Nouveau départ, nouvel objectif

C’est bien en bateau et sans escale supplémentaire que la Britannique a repris sa route vers les Sables d’Olonne. Contrairement à sa machine, ses côtes sont alors toujours en vrac et le nouveau départ se veut prudent. De toute façon, il n’y avait plus la place pour se mettre en mode compétition. Les plus rapides étaient déjà loin devant et l’arrière de la flotte ne faisait pas le poids avec son bateau, le combat n’eut pas été équitable.

« Je voulais seulement rattraper au plus vite les derniers pour ne pas naviguer seule, car on est plus en sécurité quand on est à proximité des autres concurrents. J’ai navigué propre mais je n’étais pas en mode compétition. J’étais super contente d’avoir une bonne raison de continuer. Ce n’était pas juste moi qui décidais de finir le tour du monde coûte que coûte. Moi j’avais ce projet, cet objectif de sauver les enfants, qui pouvait continuer hors course. »

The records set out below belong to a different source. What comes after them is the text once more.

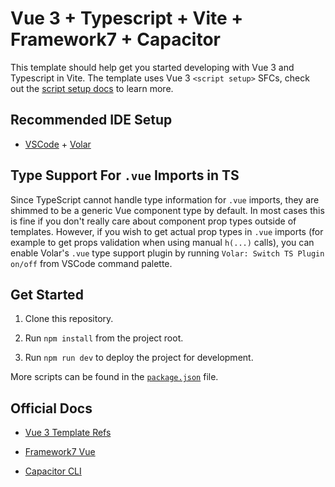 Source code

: # Vue 3 + Typescript + Vite + Framework7 + Capacitor

This template should help get you started developing with Vue 3 and Typescript in Vite. The template uses Vue 3 `<script setup>` SFCs, check out the [script setup docs](https://v3.vuejs.org/api/sfc-script-setup.html#sfc-script-setup) to learn more.

## Recommended IDE Setup

- [VSCode](https://code.visualstudio.com/) + [Volar](https://marketplace.visualstudio.com/items?itemName=johnsoncodehk.volar)

## Type Support For `.vue` Imports in TS

Since TypeScript cannot handle type information for `.vue` imports, they are shimmed to be a generic Vue component type by default. In most cases this is fine if you don't really care about component prop types outside of templates. However, if you wish to get actual prop types in `.vue` imports (for example to get props validation when using manual `h(...)` calls), you can enable Volar's `.vue` type support plugin by running `Volar: Switch TS Plugin on/off` from VSCode command palette.

## Get Started

1. Clone this repository.

2. Run `npm install` from the project root.

3. Run `npm run dev` to deploy the project for development.

More scripts can be found in the [`package.json`](./package.json) file.

## Official Docs

- [Vue 3 Template Refs](https://v3.vuejs.org/guide/composition-api-template-refs.html)

- [Framework7 Vue](https://framework7.io/vue/)

- [Capacitor CLI](https://capacitorjs.com/docs/cli)
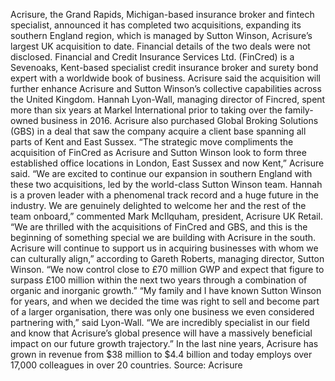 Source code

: Acrisure, the Grand Rapids, Michigan-based insurance broker and fintech specialist, announced it has completed two acquisitions, expanding its southern England region, which is managed by Sutton Winson, Acrisure’s largest UK acquisition to date.
Financial details of the two deals were not disclosed.
Financial and Credit Insurance Services Ltd. (FinCred) is a Sevenoaks, Kent-based specialist credit insurance broker and surety bond expert with a worldwide book of business. Acrisure said the acquisition will further enhance Acrisure and Sutton Winson’s collective capabilities across the United Kingdom. Hannah Lyon-Wall, managing director of Fincred, spent more than six years at Markel International prior to taking over the family-owned business in 2016.
Acrisure also purchased Global Broking Solutions (GBS) in a deal that saw the company acquire a client base spanning all parts of Kent and East Sussex. “The strategic move compliments the acquisition of FinCred as Acrisure and Sutton Winson look to form three established office locations in London, East Sussex and now Kent,” Acrisure said.
“We are excited to continue our expansion in southern England with these two acquisitions, led by the world-class Sutton Winson team. Hannah is a proven leader with a phenomenal track record and a huge future in the industry. We are genuinely delighted to welcome her and the rest of the team onboard,” commented Mark McIlquham, president, Acrisure UK Retail.
“We are thrilled with the acquisitions of FinCred and GBS, and this is the beginning of something special we are building with Acrisure in the south. Acrisure will continue to support us in acquiring businesses with whom we can culturally align,” according to Gareth Roberts, managing director, Sutton Winson. “We now control close to £70 million GWP and expect that figure to surpass £100 million within the next two years through a combination of organic and inorganic growth.”
“My family and I have known Sutton Winson for years, and when we decided the time was right to sell and become part of a larger organisation, there was only one business we even considered partnering with,” said Lyon-Wall. “We are incredibly specialist in our field and know that Acrisure’s global presence will have a massively beneficial impact on our future growth trajectory.”
In the last nine years, Acrisure has grown in revenue from $38 million to $4.4 billion and today employs over 17,000 colleagues in over 20 countries.
Source: Acrisure
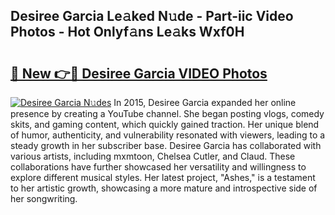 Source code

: ## Desiree Garcia Le𝚊ked N𝚞de - Part-iic Video Photos - Hot Onlyf𝚊ns Le𝚊ks Wxf0H

# <h2><a href="http://ab55428.deff.icu/?id=Desiree+Garcia">🔗 New 👉🔴 Desiree Garcia VIDEO Photos</a></h2>

[![Desiree Garcia N𝚞des](https://i.imgur.com/rIISA9y.gif)](http://ab55428.deff.icu/?id=Desiree+Garcia)
In 2015, Desiree Garcia expanded her online presence by creating a YouTube channel. She began posting vlogs, comedy skits, and gaming content, which quickly gained traction. Her unique blend of humor, authenticity, and vulnerability resonated with viewers, leading to a steady growth in her subscriber base. Desiree Garcia has collaborated with various artists, including mxmtoon, Chelsea Cutler, and Claud. These collaborations have further showcased her versatility and willingness to explore different musical styles. Her latest project, "Ashes," is a testament to her artistic growth, showcasing a more mature and introspective side of her songwriting.
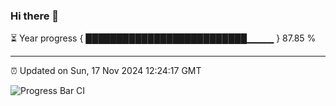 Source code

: ### Hi there 👋

⏳ Year progress { ██████████████████████████▁▁▁▁ } 87.85 %

---

⏰ Updated on Sun, 17 Nov 2024 12:24:17 GMT

![Progress Bar CI](https://github.com/liununu/liununu/workflows/Progress%20Bar%20CI/badge.svg)
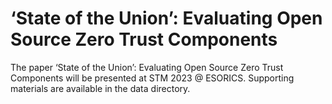 # ‘State of the Union’: Evaluating Open Source Zero Trust Components
The paper ‘State of the Union’: Evaluating Open Source Zero Trust Components will be presented at STM 2023 @ ESORICS. Supporting materials are available in the data directory.
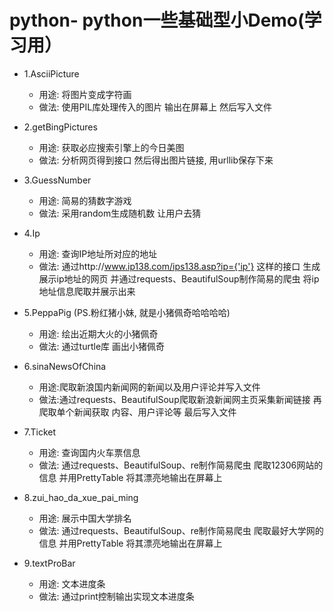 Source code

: # python- python一些基础型小Demo(学习用）
- 1.AsciiPicture
    - 用途: 将图片变成字符画
    - 做法: 使用PIL库处理传入的图片 输出在屏幕上 然后写入文件

- 2.getBingPictures
    - 用途: 获取必应搜索引擎上的今日美图
    - 做法: 分析网页得到接口 然后得出图片链接, 用urllib保存下来

- 3.GuessNumber
    - 用途: 简易的猜数字游戏 
    - 做法: 采用random生成随机数 让用户去猜

- 4.Ip 
    - 用途: 查询IP地址所对应的地址
    - 做法: 通过http://www.ip138.com/ips138.asp?ip={'ip'} 这样的接口 生成展示ip地址的网页
     并通过requests、BeautifulSoup制作简易的爬虫 将ip地址信息爬取并展示出来
- 5.PeppaPig (PS.粉红猪小妹, 就是小猪佩奇哈哈哈哈)

    - 用途: 绘出近期大火的小猪佩奇
    - 做法: 通过turtle库 画出小猪佩奇

- 6.sinaNewsOfChina
    - 用途:爬取新浪国内新闻网的新闻以及用户评论并写入文件
    - 做法:通过requests、BeautifulSoup爬取新浪新闻网主页采集新闻链接 再爬取单个新闻获取
    内容、用户评论等 最后写入文件

- 7.Ticket
    - 用途: 查询国内火车票信息
    - 做法: 通过requests、BeautifulSoup、re制作简易爬虫 爬取12306网站的信息 并用PrettyTable
    将其漂亮地输出在屏幕上
    
- 8.zui_hao_da_xue_pai_ming
    - 用途: 展示中国大学排名
    - 做法: 通过requests、BeautifulSoup、re制作简易爬虫 爬取最好大学网的信息 并用PrettyTable
    将其漂亮地输出在屏幕上
 
- 9.textProBar
    - 用途: 文本进度条
    - 做法: 通过print控制输出实现文本进度条
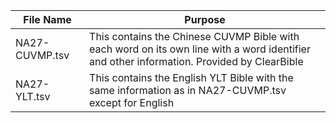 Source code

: | File Name | Purpose |
|---|---|
| NA27-CUVMP.tsv | This contains the Chinese CUVMP Bible with each word on its own line with a word identifier and other information. Provided by ClearBible |
| NA27-YLT.tsv | This contains the English YLT Bible with the same information as in NA27-CUVMP.tsv except for English |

Le 26 février et après 110 jours de course dont une interminable remontée de l’Atlantique malgré toute la bonne volonté du monde, Sam Davies a fini par arriver à bon port. Elle a ensuite remonté le chenal accompagnée de Junior, un petit garçon ivoirien opéré du cœur à Nantes pendant sa course. La navigatrice et le garçonnet, vêtu d’un gilet de sauvetage orange et de bottes rouges, ont longuement salué le public, venu acclamer l’arrivée du bateau sous un soleil éclatant.

Sam Davies
Sam Davies - Anne Beaugé / Initiatives Coeur

« C’est super d’être confrontée au fruit de notre mission », se réjouit aujourd’hui la skippeuse, qui compte prendre sur son temps de repos pour rendre visite à d’autres enfants. Après quoi il sera l’heure de reprendre la mer. « La prochaine grande course c’est la transat Jacques Vabre, en novembre. J’espère qu’à la fin du printemps on commencera à naviguer et à s’entraîner pour être au taquet à l’automne. » Et y jouer cette fois, si possible, la gagne. Pour joindre l’agréable à l’utile.